Records drawn from a dataset
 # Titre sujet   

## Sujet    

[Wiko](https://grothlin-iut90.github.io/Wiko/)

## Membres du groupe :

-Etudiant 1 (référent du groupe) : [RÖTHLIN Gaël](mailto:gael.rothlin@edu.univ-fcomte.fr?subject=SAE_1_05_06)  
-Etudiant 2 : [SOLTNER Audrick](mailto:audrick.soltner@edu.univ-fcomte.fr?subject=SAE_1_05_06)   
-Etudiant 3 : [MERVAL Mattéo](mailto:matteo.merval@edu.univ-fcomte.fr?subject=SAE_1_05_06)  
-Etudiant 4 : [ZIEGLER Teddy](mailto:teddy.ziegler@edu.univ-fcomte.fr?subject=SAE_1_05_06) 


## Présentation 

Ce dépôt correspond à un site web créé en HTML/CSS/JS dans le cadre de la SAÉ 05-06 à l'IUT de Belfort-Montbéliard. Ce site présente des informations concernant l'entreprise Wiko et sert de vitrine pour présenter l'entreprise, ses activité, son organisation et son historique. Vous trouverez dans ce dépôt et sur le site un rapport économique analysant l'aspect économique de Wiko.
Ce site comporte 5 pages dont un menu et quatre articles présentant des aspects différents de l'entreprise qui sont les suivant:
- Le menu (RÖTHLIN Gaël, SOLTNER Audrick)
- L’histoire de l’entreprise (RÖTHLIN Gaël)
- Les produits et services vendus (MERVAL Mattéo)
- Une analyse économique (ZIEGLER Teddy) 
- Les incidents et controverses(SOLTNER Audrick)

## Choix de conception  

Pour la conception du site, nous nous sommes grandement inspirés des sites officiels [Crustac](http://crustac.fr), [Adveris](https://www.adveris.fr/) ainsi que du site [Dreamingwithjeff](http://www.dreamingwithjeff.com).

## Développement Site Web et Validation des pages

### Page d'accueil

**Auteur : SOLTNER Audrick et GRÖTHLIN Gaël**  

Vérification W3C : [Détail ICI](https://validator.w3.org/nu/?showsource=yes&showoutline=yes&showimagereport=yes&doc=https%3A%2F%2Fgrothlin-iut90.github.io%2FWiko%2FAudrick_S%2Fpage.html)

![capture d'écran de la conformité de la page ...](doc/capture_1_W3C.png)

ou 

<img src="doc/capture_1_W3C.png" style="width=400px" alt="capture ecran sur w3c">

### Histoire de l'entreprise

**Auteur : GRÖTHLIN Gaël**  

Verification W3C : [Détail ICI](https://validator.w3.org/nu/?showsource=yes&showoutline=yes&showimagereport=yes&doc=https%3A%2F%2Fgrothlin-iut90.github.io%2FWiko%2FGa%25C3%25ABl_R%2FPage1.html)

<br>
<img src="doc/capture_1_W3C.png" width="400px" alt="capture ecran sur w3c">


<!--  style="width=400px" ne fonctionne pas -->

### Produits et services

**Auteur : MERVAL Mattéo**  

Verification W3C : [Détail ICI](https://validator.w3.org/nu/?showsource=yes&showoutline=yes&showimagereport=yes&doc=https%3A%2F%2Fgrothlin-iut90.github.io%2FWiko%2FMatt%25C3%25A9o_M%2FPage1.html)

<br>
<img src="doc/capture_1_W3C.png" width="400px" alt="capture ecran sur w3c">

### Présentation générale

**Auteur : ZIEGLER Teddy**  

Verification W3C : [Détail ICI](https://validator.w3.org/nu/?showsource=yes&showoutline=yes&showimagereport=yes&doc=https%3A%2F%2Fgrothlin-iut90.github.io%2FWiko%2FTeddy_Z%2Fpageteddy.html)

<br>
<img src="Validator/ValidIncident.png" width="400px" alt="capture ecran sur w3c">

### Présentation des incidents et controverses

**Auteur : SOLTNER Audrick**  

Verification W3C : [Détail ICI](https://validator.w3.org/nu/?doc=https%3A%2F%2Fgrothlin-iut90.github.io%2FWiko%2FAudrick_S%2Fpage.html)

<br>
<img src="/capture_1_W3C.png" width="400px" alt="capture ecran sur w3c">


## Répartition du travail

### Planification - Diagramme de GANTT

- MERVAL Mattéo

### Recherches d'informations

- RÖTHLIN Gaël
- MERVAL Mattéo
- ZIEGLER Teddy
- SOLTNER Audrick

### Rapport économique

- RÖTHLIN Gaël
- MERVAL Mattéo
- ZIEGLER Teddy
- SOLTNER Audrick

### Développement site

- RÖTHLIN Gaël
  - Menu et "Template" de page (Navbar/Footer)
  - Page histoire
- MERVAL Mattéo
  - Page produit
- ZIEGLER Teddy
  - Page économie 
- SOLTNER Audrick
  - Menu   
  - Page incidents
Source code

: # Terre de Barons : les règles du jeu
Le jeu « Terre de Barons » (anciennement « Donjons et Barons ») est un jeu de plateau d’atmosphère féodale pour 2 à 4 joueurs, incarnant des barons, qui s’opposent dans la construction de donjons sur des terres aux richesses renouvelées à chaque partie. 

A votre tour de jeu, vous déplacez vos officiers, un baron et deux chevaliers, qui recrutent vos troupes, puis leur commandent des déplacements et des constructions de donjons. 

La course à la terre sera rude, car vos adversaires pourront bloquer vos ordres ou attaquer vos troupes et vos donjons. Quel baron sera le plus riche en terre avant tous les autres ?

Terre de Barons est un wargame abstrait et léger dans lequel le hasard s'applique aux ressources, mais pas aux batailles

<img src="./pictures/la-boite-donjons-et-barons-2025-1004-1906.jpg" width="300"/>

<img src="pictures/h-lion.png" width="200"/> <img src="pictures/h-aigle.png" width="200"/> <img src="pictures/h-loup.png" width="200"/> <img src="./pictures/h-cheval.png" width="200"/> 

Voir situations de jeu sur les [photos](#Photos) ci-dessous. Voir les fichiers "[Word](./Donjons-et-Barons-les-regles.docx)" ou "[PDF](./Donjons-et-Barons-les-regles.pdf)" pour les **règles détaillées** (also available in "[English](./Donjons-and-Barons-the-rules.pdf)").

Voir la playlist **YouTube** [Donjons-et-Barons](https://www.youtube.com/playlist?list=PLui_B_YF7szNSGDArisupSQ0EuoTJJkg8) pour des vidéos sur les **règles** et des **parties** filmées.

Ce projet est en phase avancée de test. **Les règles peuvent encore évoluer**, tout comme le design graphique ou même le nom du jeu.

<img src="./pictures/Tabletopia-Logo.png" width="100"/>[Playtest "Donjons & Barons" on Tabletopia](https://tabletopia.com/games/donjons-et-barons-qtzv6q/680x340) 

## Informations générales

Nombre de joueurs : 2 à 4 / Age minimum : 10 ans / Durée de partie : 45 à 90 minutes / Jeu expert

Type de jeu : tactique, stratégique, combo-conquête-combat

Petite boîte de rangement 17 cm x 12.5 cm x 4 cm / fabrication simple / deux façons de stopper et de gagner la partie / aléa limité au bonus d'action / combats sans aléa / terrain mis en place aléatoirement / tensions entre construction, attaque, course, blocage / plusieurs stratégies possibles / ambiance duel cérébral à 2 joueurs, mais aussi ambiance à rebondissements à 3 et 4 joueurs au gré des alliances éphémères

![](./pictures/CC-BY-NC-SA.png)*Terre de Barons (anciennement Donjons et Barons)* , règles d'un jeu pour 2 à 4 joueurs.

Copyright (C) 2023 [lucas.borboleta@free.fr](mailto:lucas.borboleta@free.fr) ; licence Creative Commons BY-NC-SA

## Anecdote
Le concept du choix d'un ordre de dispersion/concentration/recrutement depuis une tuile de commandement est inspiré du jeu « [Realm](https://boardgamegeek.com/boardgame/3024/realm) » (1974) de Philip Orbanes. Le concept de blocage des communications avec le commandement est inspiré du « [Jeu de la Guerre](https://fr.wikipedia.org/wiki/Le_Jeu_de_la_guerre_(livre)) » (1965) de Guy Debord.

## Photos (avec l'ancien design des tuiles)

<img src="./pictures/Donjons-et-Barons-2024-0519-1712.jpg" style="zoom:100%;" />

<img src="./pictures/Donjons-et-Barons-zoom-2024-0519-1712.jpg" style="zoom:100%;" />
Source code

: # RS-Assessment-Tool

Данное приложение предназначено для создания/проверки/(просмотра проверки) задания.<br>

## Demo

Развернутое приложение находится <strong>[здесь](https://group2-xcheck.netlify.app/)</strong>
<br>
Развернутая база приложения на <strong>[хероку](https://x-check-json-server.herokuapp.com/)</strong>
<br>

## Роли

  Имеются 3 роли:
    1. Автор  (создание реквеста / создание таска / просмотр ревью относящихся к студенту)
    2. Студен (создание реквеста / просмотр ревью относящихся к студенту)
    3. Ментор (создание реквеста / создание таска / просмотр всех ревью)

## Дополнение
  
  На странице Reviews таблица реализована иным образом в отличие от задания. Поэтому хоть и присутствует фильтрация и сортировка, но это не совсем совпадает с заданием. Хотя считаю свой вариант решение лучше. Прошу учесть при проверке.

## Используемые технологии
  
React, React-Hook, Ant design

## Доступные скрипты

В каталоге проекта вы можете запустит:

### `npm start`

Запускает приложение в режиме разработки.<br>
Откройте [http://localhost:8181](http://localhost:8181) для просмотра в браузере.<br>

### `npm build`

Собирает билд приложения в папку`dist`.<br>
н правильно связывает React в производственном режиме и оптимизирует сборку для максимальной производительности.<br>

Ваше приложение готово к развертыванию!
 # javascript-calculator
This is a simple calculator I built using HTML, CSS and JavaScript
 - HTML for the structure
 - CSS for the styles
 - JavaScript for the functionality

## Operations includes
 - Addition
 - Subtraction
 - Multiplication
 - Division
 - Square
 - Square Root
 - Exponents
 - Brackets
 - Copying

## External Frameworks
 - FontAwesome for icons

**Task directions**
The required answer is the line with "- HTML for the structure" plus every line after it to the end of the entries above, transcribed exactly.

**Expected answer**
 - HTML for the structure
 - CSS for the styles
 - JavaScript for the functionality

## Operations includes
 - Addition
 - Subtraction
 - Multiplication
 - Division
 - Square
 - Square Root
 - Exponents
 - Brackets
 - Copying

## External Frameworks
 - FontAwesome for icons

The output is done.